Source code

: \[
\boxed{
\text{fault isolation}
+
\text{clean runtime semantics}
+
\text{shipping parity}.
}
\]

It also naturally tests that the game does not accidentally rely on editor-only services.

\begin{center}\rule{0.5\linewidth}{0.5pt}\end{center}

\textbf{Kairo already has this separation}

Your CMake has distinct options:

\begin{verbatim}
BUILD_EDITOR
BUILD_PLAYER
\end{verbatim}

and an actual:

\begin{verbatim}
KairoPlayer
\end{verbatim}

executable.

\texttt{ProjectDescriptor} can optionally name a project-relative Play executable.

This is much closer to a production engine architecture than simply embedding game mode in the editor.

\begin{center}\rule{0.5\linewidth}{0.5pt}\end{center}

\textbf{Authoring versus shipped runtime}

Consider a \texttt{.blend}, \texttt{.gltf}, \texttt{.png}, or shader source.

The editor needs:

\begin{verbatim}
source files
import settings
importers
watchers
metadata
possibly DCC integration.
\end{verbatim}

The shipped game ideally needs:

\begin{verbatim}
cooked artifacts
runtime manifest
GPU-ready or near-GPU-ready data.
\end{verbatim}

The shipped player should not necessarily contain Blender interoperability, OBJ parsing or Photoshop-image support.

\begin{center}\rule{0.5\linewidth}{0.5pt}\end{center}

Exercise description: Transcribe the listing above in full, word for word.

Final answer:
Source code

: \[
\boxed{
\text{fault isolation}
+
\text{clean runtime semantics}
+
\text{shipping parity}.
}
\]

It also naturally tests that the game does not accidentally rely on editor-only services.

\begin{center}\rule{0.5\linewidth}{0.5pt}\end{center}

\textbf{Kairo already has this separation}

Your CMake has distinct options:

\begin{verbatim}
BUILD_EDITOR
BUILD_PLAYER
\end{verbatim}

and an actual:

\begin{verbatim}
KairoPlayer
\end{verbatim}

executable.

\texttt{ProjectDescriptor} can optionally name a project-relative Play executable.

This is much closer to a production engine architecture than simply embedding game mode in the editor.

\begin{center}\rule{0.5\linewidth}{0.5pt}\end{center}

\textbf{Authoring versus shipped runtime}

Consider a \texttt{.blend}, \texttt{.gltf}, \texttt{.png}, or shader source.

The editor needs:

\begin{verbatim}
source files
import settings
importers
watchers
metadata
possibly DCC integration.
\end{verbatim}

The shipped game ideally needs:

\begin{verbatim}
cooked artifacts
runtime manifest
GPU-ready or near-GPU-ready data.
\end{verbatim}

The shipped player should not necessarily contain Blender interoperability, OBJ parsing or Photoshop-image support.

\begin{center}\rule{0.5\linewidth}{0.5pt}\end{center}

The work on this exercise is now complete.